1

An issue appeared when concatenating two pandas DataFrames and proceeding the update the index. After boiling down the issue we can ignore the concatenation. Despite creating a copy of the new DataFrame or it's index, changing the elements of the copy still changes the original DataFrame index. Below is a basic example you can run to create the issue.

A few alternates that have been tried:

  1. ind = df.copy().index.to_numpy(): changing ind alters df
  2. ind = df.index.copy().to_numpy(): changing ind alters df
  3. ind = df.copy(deep=True).index.to_numpy(): changing ind alters df
  4. ind = df.index.copy(deep=True).to_numpy(): changing ind does not alter df.
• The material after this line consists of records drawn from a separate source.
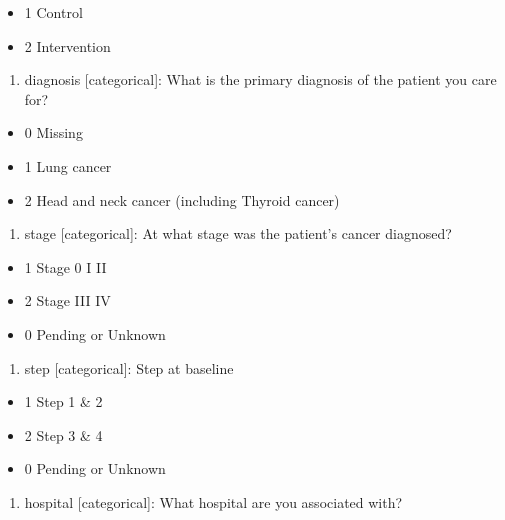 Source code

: \documentclass[
  letterpaper,
  DIV=11,
  numbers=noendperiod]{scrreprt}
\providecommand{\tightlist}{%
  \setlength{\itemsep}{0pt}\setlength{\parskip}{0pt}}\usepackage{longtable,booktabs,array}
\begin{document}
\begin{itemize}
\tightlist
\item
  1 Control
\item
  2 Intervention
\end{itemize}

\begin{enumerate}
\def\labelenumi{\arabic{enumi}.}
\setcounter{enumi}{17}
\tightlist
\item
  diagnosis {[}categorical{]}: What is the primary diagnosis of the
  patient you care for?
\end{enumerate}

\begin{itemize}
\tightlist
\item
  0 Missing
\item
  1 Lung cancer
\item
  2 Head and neck cancer (including Thyroid cancer)
\end{itemize}

\begin{enumerate}
\def\labelenumi{\arabic{enumi}.}
\setcounter{enumi}{18}
\tightlist
\item
  stage {[}categorical{]}: At what stage was the patient's cancer
  diagnosed?
\end{enumerate}

\begin{itemize}
\tightlist
\item
  1 Stage 0 I II
\item
  2 Stage III IV
\item
  0 Pending or Unknown
\end{itemize}

\begin{enumerate}
\def\labelenumi{\arabic{enumi}.}
\setcounter{enumi}{19}
\tightlist
\item
  step {[}categorical{]}: Step at baseline
\end{enumerate}

\begin{itemize}
\tightlist
\item
  1 Step 1 \& 2
\item
  2 Step 3 \& 4
\item
  0 Pending or Unknown
\end{itemize}

\begin{enumerate}
\def\labelenumi{\arabic{enumi}.}
\setcounter{enumi}{20}
\tightlist
\item
  hospital {[}categorical{]}: What hospital are you associated with?
\end{enumerate}
\end{document}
Why don't options 1-3 behave like option 4?

import pandas as pd

# Define two data frames
df = pd.DataFrame(index=[0,1.,2.], data={'y':[0,0,0]})
print('Original DataFrame')
print(df)

# Update index
ind = df.copy().index.to_numpy() # Option 1
#ind = df.index.copy().to_numpy() # Option 2
#ind = df.copy(deep=True).index.to_numpy() # Option 3
#ind = df.index.copy(deep=True).to_numpy() # Option 4
ind[:] += 3

# Why does the index of (df) get updated?
print("\n\nAfter updating copy of index:")
print(df)

Output (Pandas v1.0.1, Python v3.7.4):

Original DataFrame
     y
0.0  0
1.0  0
2.0  0


After updating copy of index:
     y
3.0  0
4.0  0
5.0  0
Hamid
  • 1,355
  • 1
  • 11
  • 21
  • I have tried to explain how they are different with a brief explanation, hope that answers the question ! – Umar Aftab May 15 '20 at 20:41
  • For reference https://stackoverflow.com/questions/35910577/why-does-python-numpys-mutate-the-original-array. Perhaps use `ind = ind + 3` if for some reason you need to ensure changes don't propagate back to the df. – ALollz May 16 '20 at 03:04

2 Answers2

2

The simple answer is, the culprit is to_numpy() (Emphasis mine):

copy: bool, default False
Whether to ensure that the returned value is a not a view on another array. Note that copy=False does not ensure that to_numpy() is no-copy. Rather, copy=True ensure that a copy is made, even if not strictly necessary.

>>> ind = df.copy().index.to_numpy(copy=True)
>>> ind
array([0., 1., 2.])
>>> df
     y
0.0  0
1.0  0
2.0  0
>>> ind += 3
>>> df
     y
0.0  0
1.0  0
2.0  0
>>> ind
array([3., 4., 5.])

Since to_numpy uses np.asarray, it's worthwhile to make note of this bit as well (Emphasis mine):

out : ndarray
Array interpretation of a. No copy is performed if the input is already an ndarray with matching dtype and order. If a is a subclass of ndarray, a base class ndarray is returned.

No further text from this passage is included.